Additionally, while classifying them into nine occupational therapy categories, they were further subdivided into subcategories to enable detailed identification. Note that the above classification was performed by six occupational therapists (D.T., M.O., M.O., T.N., T.M., and J.O.) based on the similarity of the physical activity content.
3.3. Statistical Analysis
We calculated the composition ratios of physical activity MET‐min/week to the total physical activity MET‐min/week ([subcategory MET − min/week divided by total physical activity MET − min/week] × 100) and then conducted cluster analysis. Clusters were stratified using the Ward method, and the Euclidean square distance was used to determine the distance between groups. The number of clusters was determined from the dendrogram. Prior to the group comparisons, the normality of all continuous variables was assessed using the Shapiro–Wilk test, and the subsequent statistical analyses were selected according to the normality results. Consequently, to clarify the characteristics of the clusters, the relationships between the extracted clusters and participant characteristics (sex, age, presence of family members, subjective well‐being, hobbies, physical pain, frailty, amount of physical activity, and number of physical activity items) were examined by χ ^2^ test, one‐way analysis of variance (ANOVA), and Kruskal–Wallis test. Comparisons between clusters were made using residual analysis with adjusted standardized residuals for the χ ^2^ test (an absolute value of 1.96 or greater was considered significant). Statistical Package for Social Sciences (Windows Version 26.0, International Business Machines Corp., Armonk, New York, United States) was used for statistical analyses. The significance level was set at 5%.

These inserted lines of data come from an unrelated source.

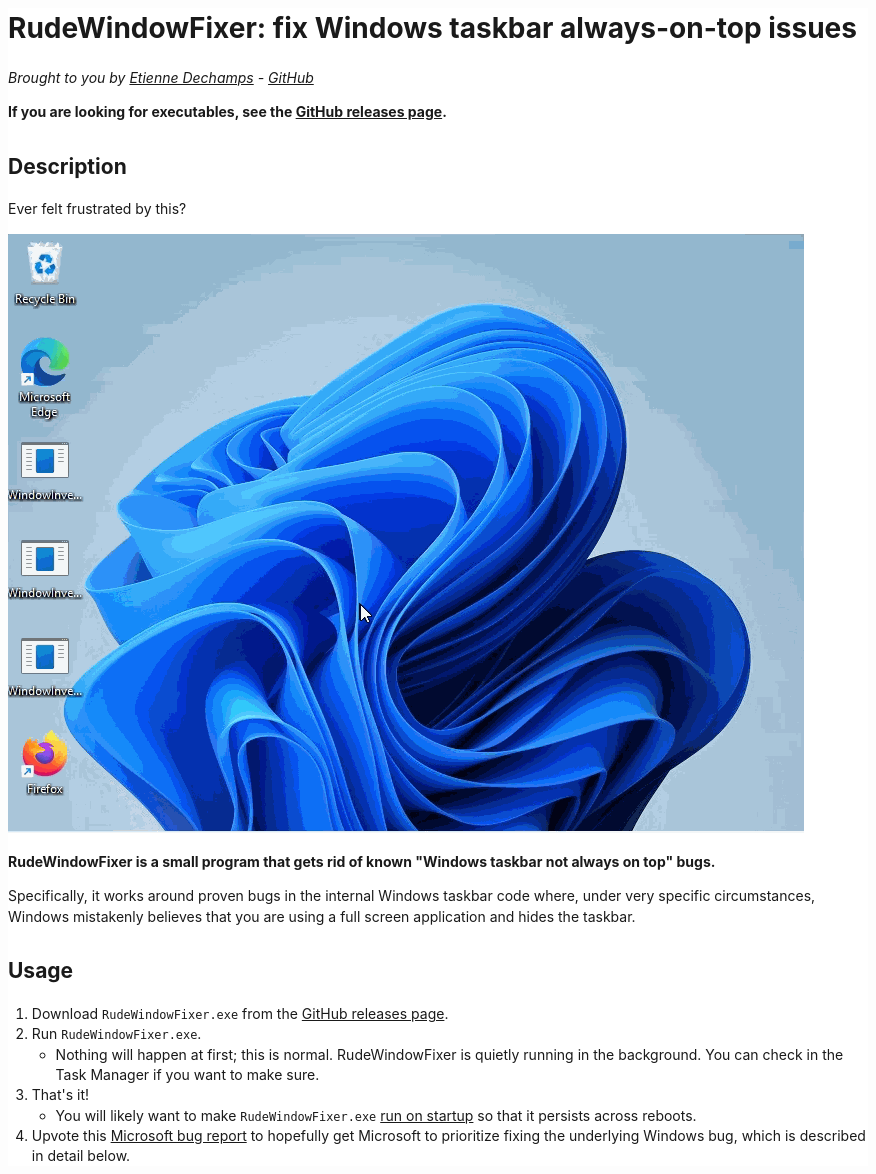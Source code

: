 # RudeWindowFixer: fix Windows taskbar always-on-top issues
*Brought to you by [Etienne Dechamps][] - [GitHub][]*

**If you are looking for executables, see the [GitHub releases page][].**

## Description

Ever felt frustrated by this?

![Taskbar bug screencap](taskbarbug.gif)

**RudeWindowFixer is a small program that gets rid of known "Windows taskbar not
always on top" bugs.**

Specifically, it works around proven bugs in the internal Windows taskbar code
where, under very specific circumstances, Windows mistakenly believes that you
are using a full screen application and hides the taskbar.

## Usage

1. Download `RudeWindowFixer.exe` from the [GitHub releases page][].
2. Run `RudeWindowFixer.exe`.
   - Nothing will happen at first; this is normal. RudeWindowFixer is quietly
     running in the background. You can check in the Task Manager if you want to
     make sure.
3. That's it!
   - You will likely want to make `RudeWindowFixer.exe` [run on startup][] so
     that it persists across reboots.
4. Upvote this [Microsoft bug report][] to hopefully get Microsoft to prioritize
   fixing the underlying Windows bug, which is described in detail below.


[activating]: https://docs.microsoft.com/en-us/windows/win32/winmsg/window-features#active-window
[bug report]: https://bugs.eclipse.org/bugs/show_bug.cgi?id=24052
[eclipse]: https://bugs.eclipse.org/bugs/show_bug.cgi?id=24052
[Etienne Dechamps]: mailto:etienne@edechamps.fr
[extended window style]: https://docs.microsoft.com/en-us/windows/win32/winmsg/extended-window-styles
[Event Tracing for Windows (ETW)]: https://docs.microsoft.com/en-us/windows/win32/etw/about-event-tracing
[file an issue]: https://github.com/dechamps/RudeWindowFixer/issues
[`GetClientRect()`]: https://docs.microsoft.com/en-us/windows/win32/api/winuser/nf-winuser-getclientrect
[`GetWindowRect()`]: https://docs.microsoft.com/en-us/windows/win32/api/winuser/nf-winuser-getwindowrect
[GuiPropView]: https://www.nirsoft.net/utils/gui_prop_view.html
[historical reasons]: https://devblogs.microsoft.com/oldnewthing/?p=37453
[GeForce Experience]: https://www.nvidia.com/en-gb/geforce/geforce-experience/
[GitHub]: https://github.com/dechamps/RudeWindowFixer
[GitHub releases page]: https://github.com/dechamps/RudeWindowFixer/releases
[hooks]: https://docs.microsoft.com/en-us/windows/win32/winmsg/hooks
[issue2]: https://github.com/dechamps/RudeWindowFixer/issues/2
[issue3]: https://github.com/dechamps/RudeWindowFixer/issues/3
[issue4]: https://github.com/dechamps/RudeWindowFixer/issues/4
[make changes]: https://devblogs.microsoft.com/oldnewthing/20080116-00/?p=23803
[KB5011493]: https://support.microsoft.com/en-gb/topic/march-8-2022-kb5011493-os-build-22000-556-8f77cda3-9d4b-4b85-b6a4-34d5e3c98434
[`MapWindowPoints()`]: https://docs.microsoft.com/en-us/windows/win32/api/winuser/nf-winuser-mapwindowpoints
[Microsoft bug report]: https://aka.ms/AAfmyzk
[layered window]: https://docs.microsoft.com/en-us/windows/win32/winmsg/window-features#layered-windows
[WindowInvestigator]: https://github.com/dechamps/WindowInvestigator
[public Microsoft symbols]: https://docs.microsoft.com/en-us/windows-hardware/drivers/debugger/microsoft-public-symbols
[race]: https://en.wikipedia.org/wiki/Race_condition
[recording profile]: https://docs.microsoft.com/en-us/windows-hardware/test/wpt/authoring-recording-profiles
[reverse engineering]: https://en.wikipedia.org/wiki/Reverse_engineering#Binary_software
[TraceView]: https://docs.microsoft.com/en-us/windows-hardware/drivers/devtest/traceview
[`RudeWindowFixer.wprp`]: RudeWindowFixer.wprp
[`SetLayeredWindowAttributes()`]: https://docs.microsoft.com/en-us/windows/win32/api/winuser/nf-winuser-setlayeredwindowattributes
[shell hook messages]: https://docs.microsoft.com/en-us/windows/win32/api/winuser/nf-winuser-registershellhookwindow
[superuser1]: https://superuser.com/questions/1163969/windows-10-taskbar-is-not-always-on-top
[superuser2]: https://superuser.com/questions/483453/windows-7-task-bar-stuck-in-hiding-how-to-fix
[visible]: https://docs.microsoft.com/en-us/windows/win32/api/winuser/nf-winuser-iswindowvisible
[window style]: https://docs.microsoft.com/en-us/windows/win32/winmsg/window-styles
[window property]: https://docs.microsoft.com/en-us/windows/win32/winmsg/window-properties
[run on startup]: https://www.howtogeek.com/228467/how-to-make-a-program-run-at-startup-on-any-computer/
[Z-order]: https://docs.microsoft.com/en-us/windows/win32/winmsg/window-features#z-order
[Windows Performance Recorder (WPR)]: https://docs.microsoft.com/en-us/windows-hardware/test/wpt/windows-performance-recorder
[`WM_WINDOWPOSCHANGING`]: https://docs.microsoft.com/en-us/windows/win32/winmsg/wm-windowposchanging
[WindowInvestigator]: https://github.com/dechamps/WindowInvestigator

3.4. Ethical Considerations
The purpose and significance of the study and the management of personal information were explained to the study participants, and written consent was obtained before the questionnaire survey was administered. This study was approved by the Faculty of Comprehensive Rehabilitation Studies Ethics Committee at Kobe Gakuin University (Approval No. SORIN21‐08) and was conducted in accordance with the Declaration of Helsinki.
4. Results
4.1. Participant Information
Of the survey participants, 499 (69 males [13.8%] and 430 females [86.2%]) were included in the analysis, and 26 participants who did not engage in physical activity of 3.0 METs or more during the study period were excluded from the analysis. The mean age of the participants in the analysis was 79.2 years (standard deviation [SD] = 6.05, range 65–95 years). There were 127 participants (25.5%) aged 65–74 years and 372 participants (74.5%) aged 75 years or older. The average age of male participants was 81.5 years (SD = 5.80), and the average age of female participants was 78.0 years (SD = 6.02). There was no significant difference in age between the sexes (Table 1). Table 2 shows the distribution of physical activity levels over the week. For physically active participants, 51 (10.2%) engaged in physical activity of 3.0–10 MET‐hours/week, and 448 (90.8%) engaged in physical activity of ≥ 10 MET‐hours/week.

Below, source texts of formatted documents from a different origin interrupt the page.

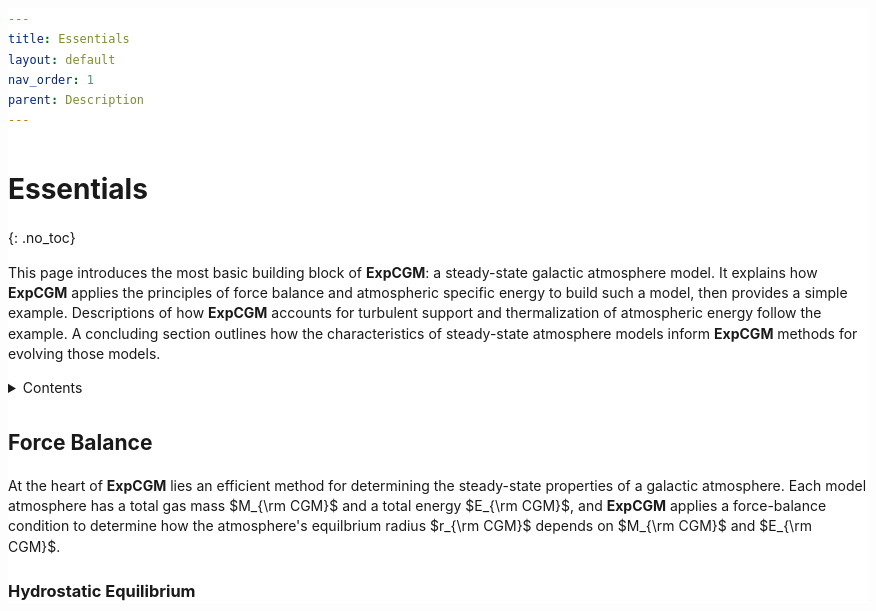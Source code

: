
 ```yaml
---
title: Essentials
layout: default
nav_order: 1
parent: Description
---
```


<head>
  <title>MathJax tests</title>
  
  <script src="https://polyfill.io/v3/polyfill.min.js?features=es6"></script>
  
  <script>
   MathJax = {
    tex: {
     inlineMath: [['$', '$']],
     displayMath: [ ['$$','$$'], ["\\(","\\)"] ],
     processEscapes: true
     }
    };
  </script>
  
  <script id="MathJax-script" async
    src="https://cdn.jsdelivr.net/npm/mathjax@3/es5/tex-chtml.js">
  </script>
</head>

# Essentials
{: .no_toc}

This page introduces the most basic building block of **ExpCGM**: a steady-state galactic atmosphere model. It explains how **ExpCGM** applies the principles of force balance and atmospheric specific energy to build such a model, then provides a simple example. Descriptions of how **ExpCGM** accounts for turbulent support and thermalization of atmospheric energy follow the example. A concluding section outlines how the characteristics of steady-state atmosphere models inform **ExpCGM** methods for evolving those models.

<details closed markdown="block"><summary>
    Contents
  </summary></details>

## Force Balance 

At the heart of **ExpCGM** lies an efficient method for determining the steady-state properties of a galactic atmosphere. Each model atmosphere has a total gas mass $M_{\rm CGM}$ and a total energy $E_{\rm CGM}$, and **ExpCGM** applies a force-balance condition to determine how the atmosphere's equilbrium radius $r_{\rm CGM}$ depends on $M_{\rm CGM}$ and $E_{\rm CGM}$. 

### Hydrostatic Equilibrium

4.2. Classification of Physical Activity Based on the Occupation
Table 3 shows the physical activity categories and the number of participants engaged in each category based on the results of the OTBPAQ survey. Of the 39 physical activity categories, IADLs, health management, work, and social participation were the most similar among the occupational therapy categories. For the subcategories, IADLs were selected as “cleaning,” “gardening,” and “shopping”; health management as “strength exercise,” “aerobic exercise,” and “recreational gymnastics”; and work as “social participation.” Work was categorized as one item of “productive activity” and social participation as one of “sports.”
4.3. Cluster Classification
Cluster classification was conducted based on the percentage of physical activity (MET‐hour/week) in the eight “occupational therapy categories” subcategories described above. Five clusters were extracted from the cluster analysis. The results are shown in Figure 3. Cluster 1, “balance‐oriented group,” included 247 (49.5%); Cluster 2, “aerobic exercise group,” included 92 (18.4%); Cluster 3, “shopping group,” included 116 (23.2%); Cluster 4, “sports group,” included 29 (5.8%); and Cluster 5, “recreational gymnastics group,” included 15 (3.0%). These clusters were named after the subcategories that tended to have a high proportion of the eight subcategories.

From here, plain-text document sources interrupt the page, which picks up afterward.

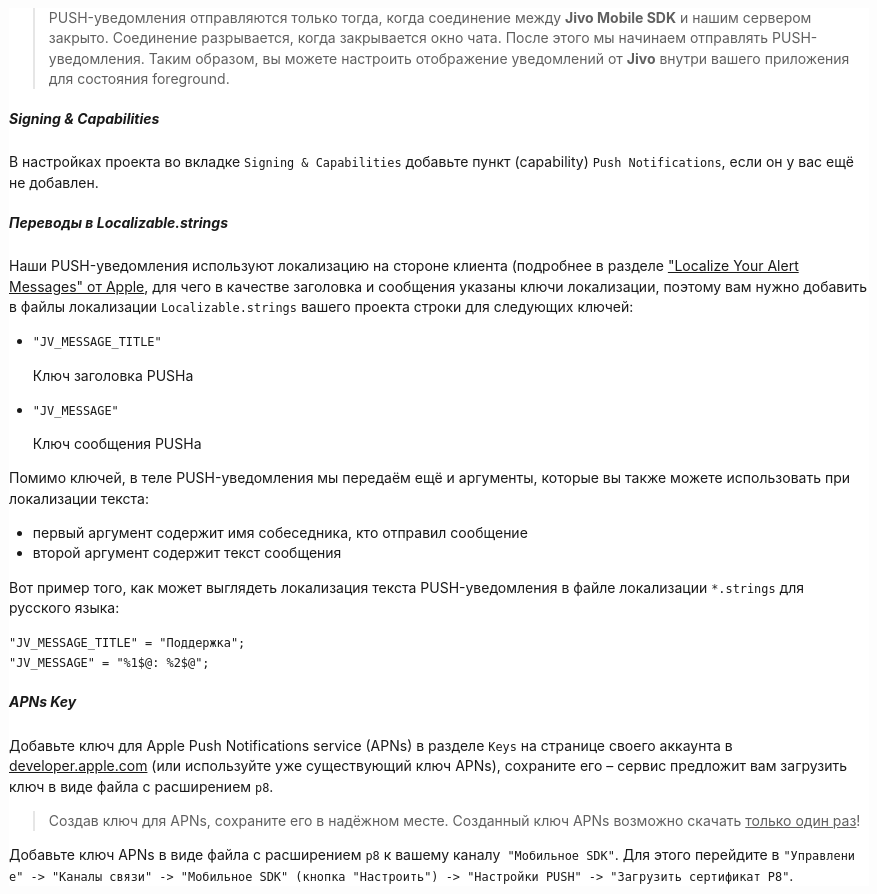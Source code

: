 > PUSH-уведомления отправляются только тогда, когда соединение между **Jivo Mobile SDK** и нашим сервером закрыто. Соединение разрывается, когда закрывается окно чата. После этого мы начинаем отправлять PUSH-уведомления. Таким образом, вы можете настроить отображение уведомлений от **Jivo** внутри вашего приложения для состояния foreground.



##### Signing & Capabilities

В настройках проекта во вкладке `Signing & Capabilities` добавьте пункт (capability) `Push Notifications`, если он у вас ещё не добавлен.



##### Переводы в Localizable.strings

Наши PUSH-уведомления используют локализацию на стороне клиента (подробнее в разделе ["Localize Your Alert Messages" от Apple](https://developer.apple.com/documentation/usernotifications/setting_up_a_remote_notification_server/generating_a_remote_notification), для чего в качестве заголовка и сообщения указаны ключи локализации, поэтому вам нужно добавить в файлы локализации `Localizable.strings` вашего проекта строки для следующих ключей:

- `"JV_MESSAGE_TITLE"`

    Ключ заголовка PUSHа

- `"JV_MESSAGE"`

    Ключ сообщения PUSHа



Помимо ключей, в теле PUSH-уведомления мы передаём ещё и аргументы, которые вы также можете использовать при локализации текста: 

- первый аргумент содержит имя собеседника, кто отправил сообщение
- второй аргумент содержит текст сообщения



Вот пример того, как может выглядеть локализация текста PUSH-уведомления в файле локализации `*.strings` для русского языка: 

```
"JV_MESSAGE_TITLE" = "Поддержка"; 
"JV_MESSAGE" = "%1$@: %2$@";
```



##### APNs Key

Добавьте ключ для Apple Push Notifications service (APNs) в разделе `Keys` на странице своего аккаунта в [developer.apple.com](developer.apple.com) (или используйте уже существующий ключ APNs),
сохраните его – сервис предложит вам загрузить ключ в виде файла с расширением `p8`.

> Создав ключ для APNs, сохраните его в надёжном месте.
> Созданный ключ APNs возможно скачать <u>только один раз</u>!


Добавьте ключ APNs в виде файла с расширением `p8` к вашему каналу` "Мобильное SDK"`. Для этого перейдите в `"Управление" -> "Каналы связи" -> "Мобильное SDK" (кнопка "Настроить") -> "Настройки PUSH" -> "Загрузить сертификат P8"`.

Characteristics of each of the five cluster classification groups (n = 499). The graphs indicate the percentage (%) of each category of total physical activity. IADL, instrumental activities of daily living.
4.4. Participant Characteristics of Each Cluster
To clarify the participant characteristics of each cluster, analyses were first conducted for the essential attributes of sex, age, and family members living together. The results showed that there was a significant difference based on sex (p < 0.05), and residual analysis revealed a significantly higher percentage of males in the “aerobic exercise group” and “sports group.” However, there were no significant differences based on age or type of residence (Table 4).
For subjective well‐being, hobbies, physical pain, frailty, low physical activity, and number of physical activity items, additional analyses were performed. A significant difference was found in frailty (p = 0.005), and residual analysis indicated that the proportion of frailty was significantly lower in the “aerobic exercise group” and significantly higher in the “recreational gymnastics group.”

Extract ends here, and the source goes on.